Does Dean for America have a second act? That’s the question a lot of people have been asking after the collapse of Howard Dean’s presidential campaign. Not so much because they’re interested in the former Vermont governor’s personal trajectory but because something unusual just happened in American politics: A couple of hundred thousand people put their hearts, minds, mousepads and checkbooks together and drove an insurgent to the center of the political process. In doing so, they forced the rest of the Democratic field to adopt their message, style and values. Perhaps even more important, they got a taste of their own power. “We all felt the muscle flex of this new progressive movement and were stunned by it,” Nicco Mele, Dean’s webmaster, told me recently at the Politics Online conference at George Washington University. “Everybody wants to carry that forward.”
But no one knows exactly how. Maverick populist candidacies always generate important ripple effects–like the many black mayors elected in the wake of Jesse Jackson’s 1988 run. But it’s awfully hard to bottle political lightning. John Anderson didn’t even try after his 1980 independent run, leaving his supporters orphaned. Jackson actively discouraged the continuation of vibrant grassroots-driven Rainbow Coalition state chapters after 1988, preferring to centralize control in what became little more than a leadership PAC. Jerry Brown’s 800-number callers and $100 donors (he refused to take more) were never knitted into anything after 1992. Ross Perot drew about 1.5 million dues-paying members into United We Stand America in 1993, but then his authoritarian leadership–Congressional district coordinators couldn’t even get a list of phone numbers of local supporters out of Dallas–rapidly drove that group into the dust.
But this time, there’s a new ingredient: the Internet and all the capacities for bottom-up and lateral networking it offers. “The cat is out of the bag,” says Scott Heiferman, CEO of MeetUp.com, the social software tool used so effectively by Dean to bring together tens of thousands of supporters. “The people have it in their brains that they can organize themselves.” Not only that; both by design and by accident, Dean’s core staff really did share a lot of power with their base. If you want to find out who in your ZIP code signed up as a Dean supporter, you can get many of their names at Deanlink and even send them an e-mail. If you want to post an announcement about an upcoming event, you can freely comment on Dean’s blog. No major campaign in US history, to my knowledge, has ever ceded this much control to its base.

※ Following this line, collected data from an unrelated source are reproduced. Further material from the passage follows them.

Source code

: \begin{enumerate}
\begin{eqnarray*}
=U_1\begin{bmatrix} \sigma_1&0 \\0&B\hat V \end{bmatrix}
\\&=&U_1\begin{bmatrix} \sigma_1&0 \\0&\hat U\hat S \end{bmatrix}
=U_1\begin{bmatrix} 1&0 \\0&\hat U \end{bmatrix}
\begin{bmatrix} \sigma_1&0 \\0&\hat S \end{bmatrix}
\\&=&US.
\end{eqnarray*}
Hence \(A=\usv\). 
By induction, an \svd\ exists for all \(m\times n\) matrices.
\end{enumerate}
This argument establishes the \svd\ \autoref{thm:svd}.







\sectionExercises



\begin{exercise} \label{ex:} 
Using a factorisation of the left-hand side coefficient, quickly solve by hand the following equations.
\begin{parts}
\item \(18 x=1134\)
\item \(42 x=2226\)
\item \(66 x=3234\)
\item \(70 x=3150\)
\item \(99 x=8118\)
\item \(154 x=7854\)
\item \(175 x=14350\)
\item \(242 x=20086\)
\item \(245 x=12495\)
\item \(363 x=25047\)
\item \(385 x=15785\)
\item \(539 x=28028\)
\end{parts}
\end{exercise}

Thus, to glimpse where all this goes next, you have to look beyond the efforts of a few leaders and wade through a sea of Dean-inspired activist networks that are basically hubs of independent Democratic activism. For example, the network of Dean’s house-party coordinators is deciding whom they’ll raise money for now: John Kerry, the DNC, local candidates or 527s. At MyVoteIsMyVoice.com, activists are putting together a summertime “Deanfest” for thousands of progressives around the Democratic convention in Boston. Britt Blaser, an open-source developer, is assembling a nonprofit, Open Republic, to collect and refine the movement’s innovative tools, the better to assist lower-level candidates. If anything, the biggest problem for these post-Dean ripples is coordinating their efforts without a strong center guiding them.